The upper surfaces of the first inner magnetic stripe 20 and the second inner magnetic stripe 30 are stepped surfaces, so that the outer magnetic block 40 is prevented from colliding during high-speed movement.
n and m numerical value are too big, outer magnetic path 40's motion space is little, produce the collision easily, m undersize, the distance that outer magnetic path 40 moved at every turn is too big, lead to the whole volume of engine great, for preventing in the first interior magnetic stripe 20, magnetic stripe 30 collides with outer magnetic path 40 interact in-process in the second, choose n 2 for use, m 3, be the optimization of synthesizing the magnetic force size of present relevant magnetic material and the whole volume of engine going on, avoid colliding when the engine has sufficient power.
The inner diameter of a virtual circular ring in which the three outer magnetic blocks 40 are located is larger than the diameter of the rotating spindle 10, and the outer diameter of the virtual circular ring in which each first inner magnetic strip 20 is located is larger than the inner diameter of the virtual circular ring in which each outer magnetic block 40 is located. In order to increase the torque and avoid the magnetic force weakening, the upper surface of each inner magnetic strip is opposite to the lower surface of the outer magnetic block 40, and a larger repulsive force exists, specifically, the upper surface of each inner magnetic strip and the lower surface of the outer magnetic block 40 are the same corresponding magnetic poles, the magnetic field is strongest, and the repulsive force is largest.

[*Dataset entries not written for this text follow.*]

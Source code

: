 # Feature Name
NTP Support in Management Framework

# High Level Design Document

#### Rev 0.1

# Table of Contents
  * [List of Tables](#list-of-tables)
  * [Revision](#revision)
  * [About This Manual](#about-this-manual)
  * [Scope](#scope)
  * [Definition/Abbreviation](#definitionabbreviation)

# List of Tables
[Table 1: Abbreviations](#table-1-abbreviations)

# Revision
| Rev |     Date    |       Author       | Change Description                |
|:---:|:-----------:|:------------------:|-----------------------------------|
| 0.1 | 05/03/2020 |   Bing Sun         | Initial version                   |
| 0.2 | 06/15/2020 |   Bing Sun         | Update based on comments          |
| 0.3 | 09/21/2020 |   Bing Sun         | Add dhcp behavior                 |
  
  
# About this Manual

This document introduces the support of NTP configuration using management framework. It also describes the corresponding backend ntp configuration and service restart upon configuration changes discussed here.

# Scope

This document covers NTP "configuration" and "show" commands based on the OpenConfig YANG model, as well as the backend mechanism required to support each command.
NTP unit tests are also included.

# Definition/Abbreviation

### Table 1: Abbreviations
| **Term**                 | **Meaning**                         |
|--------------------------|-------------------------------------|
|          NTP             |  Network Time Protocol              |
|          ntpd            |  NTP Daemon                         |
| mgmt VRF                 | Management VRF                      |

In order to realize transmission and simultaneously avoid the output end of the first driving part from interfering the motion path of the first inner magnetic strip 20 or the second inner magnetic strip 30 in the motion process, the first driving part is a linear motor, and the inner diameter of the virtual ring where each linear motor output shaft is located is larger than the outer diameter of the virtual ring where each first inner magnetic strip 20 is located. The linear motor has simple structure and fast output, and can realize the high-speed reciprocating motion of the outer magnetic block 40.
The external magnetic block 40 has the same structure as the symmetric magnetic block 50 and the first and second driving parts, and is only for distinction in the present invention. The magnetic block driving mechanism further comprises symmetrical magnetic blocks 50 which are centrosymmetric with the corresponding outer magnetic blocks 40, and a second driving part used for driving the corresponding symmetrical magnetic blocks 50 to reciprocate along the axis of the rotating main shaft 10, wherein the symmetric center is positioned on the axis of the rotating main shaft 10. In order to realize symmetrical driving, the outer magnetic block 40 and the symmetrical magnetic block 50 with symmetrical centers move synchronously, the rotating shaft is accepted and balanced, and the rotating shaft rotates stably.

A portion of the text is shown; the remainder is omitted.